* What is being asked: Every record below must be written out exactly. Leave out the pictures.

*** Data ***

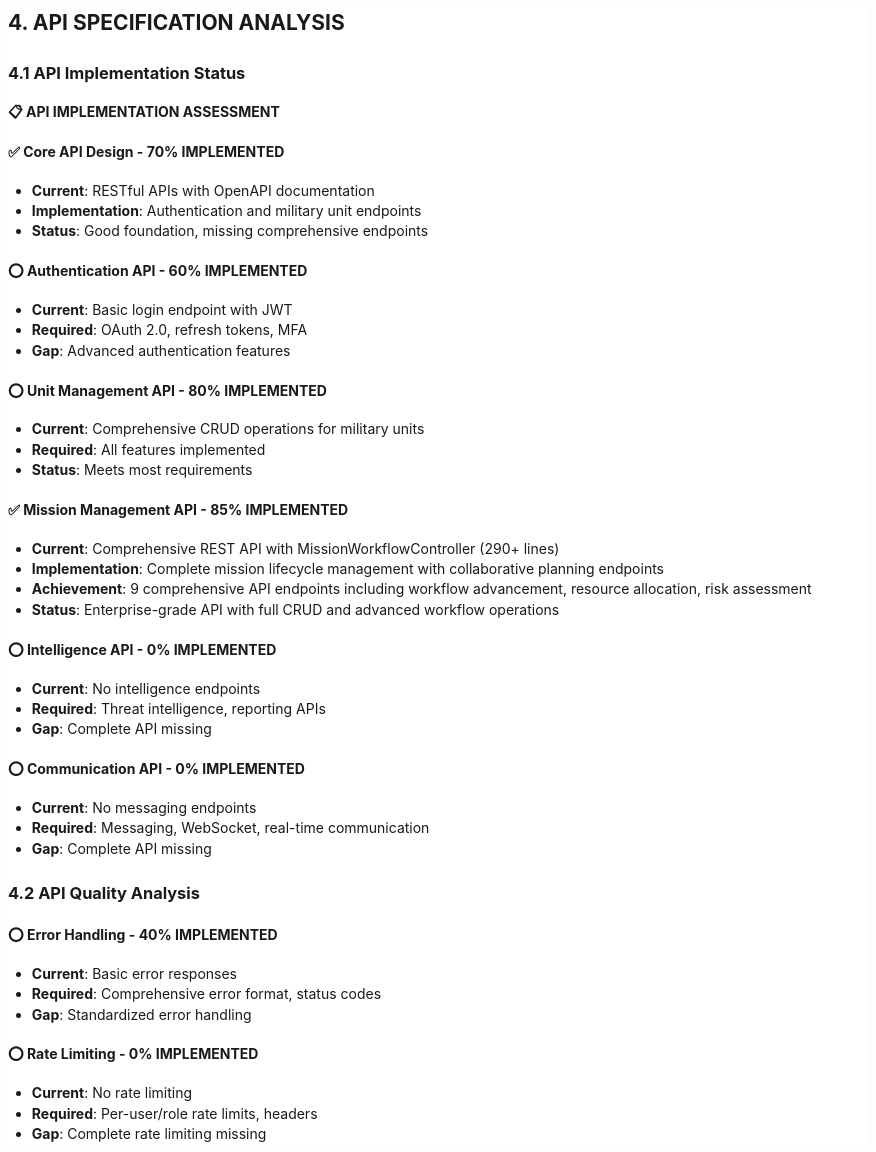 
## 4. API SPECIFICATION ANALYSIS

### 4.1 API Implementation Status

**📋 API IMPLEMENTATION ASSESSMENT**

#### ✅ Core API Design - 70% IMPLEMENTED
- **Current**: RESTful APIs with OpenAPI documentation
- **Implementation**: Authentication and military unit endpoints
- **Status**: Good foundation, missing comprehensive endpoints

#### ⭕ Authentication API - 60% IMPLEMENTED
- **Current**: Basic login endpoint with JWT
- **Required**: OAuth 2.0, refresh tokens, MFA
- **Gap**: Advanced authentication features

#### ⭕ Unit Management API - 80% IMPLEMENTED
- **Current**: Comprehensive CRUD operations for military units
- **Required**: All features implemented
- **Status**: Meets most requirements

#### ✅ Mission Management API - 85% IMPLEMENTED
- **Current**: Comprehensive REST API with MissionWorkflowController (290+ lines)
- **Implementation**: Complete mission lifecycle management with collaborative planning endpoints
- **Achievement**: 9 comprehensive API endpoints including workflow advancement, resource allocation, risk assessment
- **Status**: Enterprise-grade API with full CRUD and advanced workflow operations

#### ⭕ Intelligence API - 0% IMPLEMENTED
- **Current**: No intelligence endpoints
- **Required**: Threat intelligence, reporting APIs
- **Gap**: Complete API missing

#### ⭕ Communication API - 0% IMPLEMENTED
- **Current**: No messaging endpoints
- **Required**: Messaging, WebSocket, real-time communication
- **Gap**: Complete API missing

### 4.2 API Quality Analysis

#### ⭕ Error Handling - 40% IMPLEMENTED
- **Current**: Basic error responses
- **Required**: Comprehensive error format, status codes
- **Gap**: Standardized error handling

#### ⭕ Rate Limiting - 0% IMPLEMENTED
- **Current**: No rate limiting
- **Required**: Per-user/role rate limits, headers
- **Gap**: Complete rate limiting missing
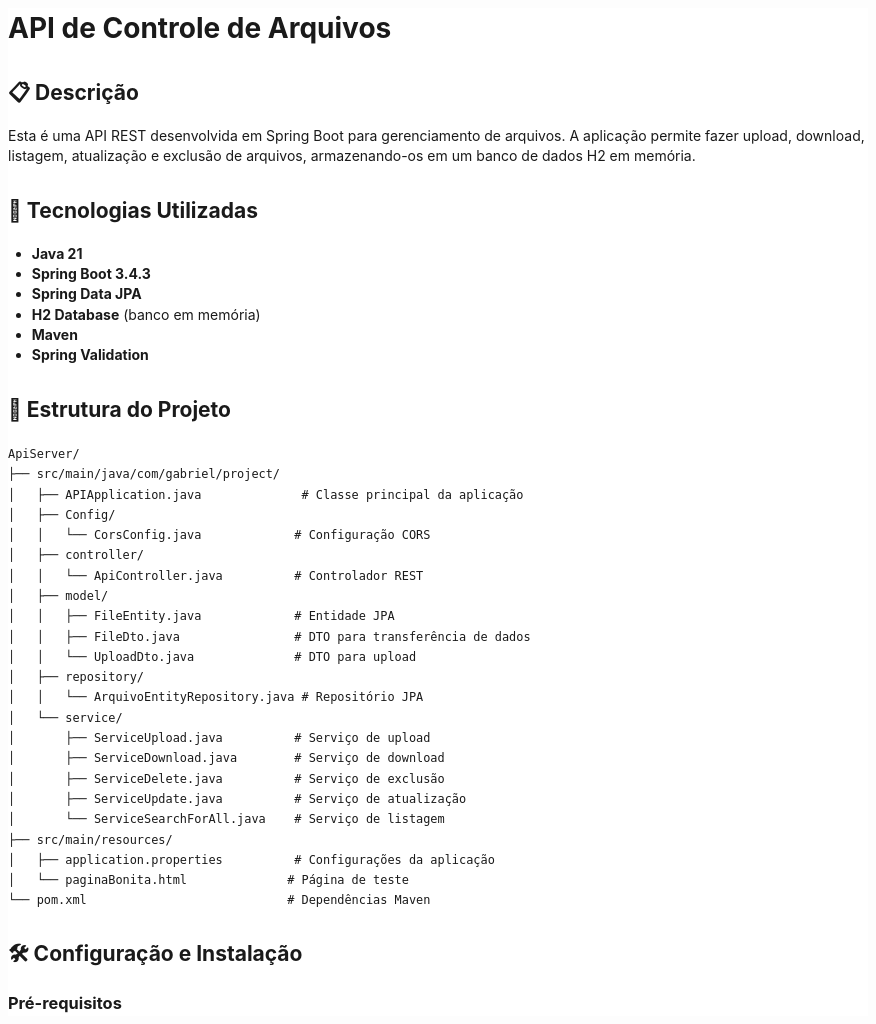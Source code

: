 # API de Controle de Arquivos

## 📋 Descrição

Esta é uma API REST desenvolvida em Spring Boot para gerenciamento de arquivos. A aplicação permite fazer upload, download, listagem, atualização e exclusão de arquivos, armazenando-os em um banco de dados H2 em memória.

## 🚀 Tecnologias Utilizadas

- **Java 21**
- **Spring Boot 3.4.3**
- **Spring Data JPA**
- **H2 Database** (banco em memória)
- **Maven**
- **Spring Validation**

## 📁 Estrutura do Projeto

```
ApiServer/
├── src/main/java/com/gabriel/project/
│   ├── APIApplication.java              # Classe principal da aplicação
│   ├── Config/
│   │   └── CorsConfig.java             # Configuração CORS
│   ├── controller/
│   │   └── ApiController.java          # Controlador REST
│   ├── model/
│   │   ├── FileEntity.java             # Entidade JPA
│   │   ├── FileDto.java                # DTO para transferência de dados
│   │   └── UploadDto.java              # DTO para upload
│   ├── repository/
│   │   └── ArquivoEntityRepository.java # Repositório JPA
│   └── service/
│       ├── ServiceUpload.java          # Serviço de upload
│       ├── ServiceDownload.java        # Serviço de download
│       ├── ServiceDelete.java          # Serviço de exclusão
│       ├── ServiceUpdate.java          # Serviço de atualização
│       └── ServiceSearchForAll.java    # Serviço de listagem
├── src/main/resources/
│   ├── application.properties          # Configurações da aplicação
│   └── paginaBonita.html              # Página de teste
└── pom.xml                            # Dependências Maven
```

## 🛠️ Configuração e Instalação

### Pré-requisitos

*** End of Data ***

* Response below:
## 4. API SPECIFICATION ANALYSIS

### 4.1 API Implementation Status

**📋 API IMPLEMENTATION ASSESSMENT**

#### ✅ Core API Design - 70% IMPLEMENTED
- **Current**: RESTful APIs with OpenAPI documentation
- **Implementation**: Authentication and military unit endpoints
- **Status**: Good foundation, missing comprehensive endpoints

#### ⭕ Authentication API - 60% IMPLEMENTED
- **Current**: Basic login endpoint with JWT
- **Required**: OAuth 2.0, refresh tokens, MFA
- **Gap**: Advanced authentication features

#### ⭕ Unit Management API - 80% IMPLEMENTED
- **Current**: Comprehensive CRUD operations for military units
- **Required**: All features implemented
- **Status**: Meets most requirements

#### ✅ Mission Management API - 85% IMPLEMENTED
- **Current**: Comprehensive REST API with MissionWorkflowController (290+ lines)
- **Implementation**: Complete mission lifecycle management with collaborative planning endpoints
- **Achievement**: 9 comprehensive API endpoints including workflow advancement, resource allocation, risk assessment
- **Status**: Enterprise-grade API with full CRUD and advanced workflow operations

#### ⭕ Intelligence API - 0% IMPLEMENTED
- **Current**: No intelligence endpoints
- **Required**: Threat intelligence, reporting APIs
- **Gap**: Complete API missing

#### ⭕ Communication API - 0% IMPLEMENTED
- **Current**: No messaging endpoints
- **Required**: Messaging, WebSocket, real-time communication
- **Gap**: Complete API missing

### 4.2 API Quality Analysis

#### ⭕ Error Handling - 40% IMPLEMENTED
- **Current**: Basic error responses
- **Required**: Comprehensive error format, status codes
- **Gap**: Standardized error handling

#### ⭕ Rate Limiting - 0% IMPLEMENTED
- **Current**: No rate limiting
- **Required**: Per-user/role rate limits, headers
- **Gap**: Complete rate limiting missing
Source code

: # API de Controle de Arquivos

## 📋 Descrição

Esta é uma API REST desenvolvida em Spring Boot para gerenciamento de arquivos. A aplicação permite fazer upload, download, listagem, atualização e exclusão de arquivos, armazenando-os em um banco de dados H2 em memória.

## 🚀 Tecnologias Utilizadas

- **Java 21**
- **Spring Boot 3.4.3**
- **Spring Data JPA**
- **H2 Database** (banco em memória)
- **Maven**
- **Spring Validation**

## 📁 Estrutura do Projeto

```
ApiServer/
├── src/main/java/com/gabriel/project/
│   ├── APIApplication.java              # Classe principal da aplicação
│   ├── Config/
│   │   └── CorsConfig.java             # Configuração CORS
│   ├── controller/
│   │   └── ApiController.java          # Controlador REST
│   ├── model/
│   │   ├── FileEntity.java             # Entidade JPA
│   │   ├── FileDto.java                # DTO para transferência de dados
│   │   └── UploadDto.java              # DTO para upload
│   ├── repository/
│   │   └── ArquivoEntityRepository.java # Repositório JPA
│   └── service/
│       ├── ServiceUpload.java          # Serviço de upload
│       ├── ServiceDownload.java        # Serviço de download
│       ├── ServiceDelete.java          # Serviço de exclusão
│       ├── ServiceUpdate.java          # Serviço de atualização
│       └── ServiceSearchForAll.java    # Serviço de listagem
├── src/main/resources/
│   ├── application.properties          # Configurações da aplicação
│   └── paginaBonita.html              # Página de teste
└── pom.xml                            # Dependências Maven
```

## 🛠️ Configuração e Instalação

### Pré-requisitos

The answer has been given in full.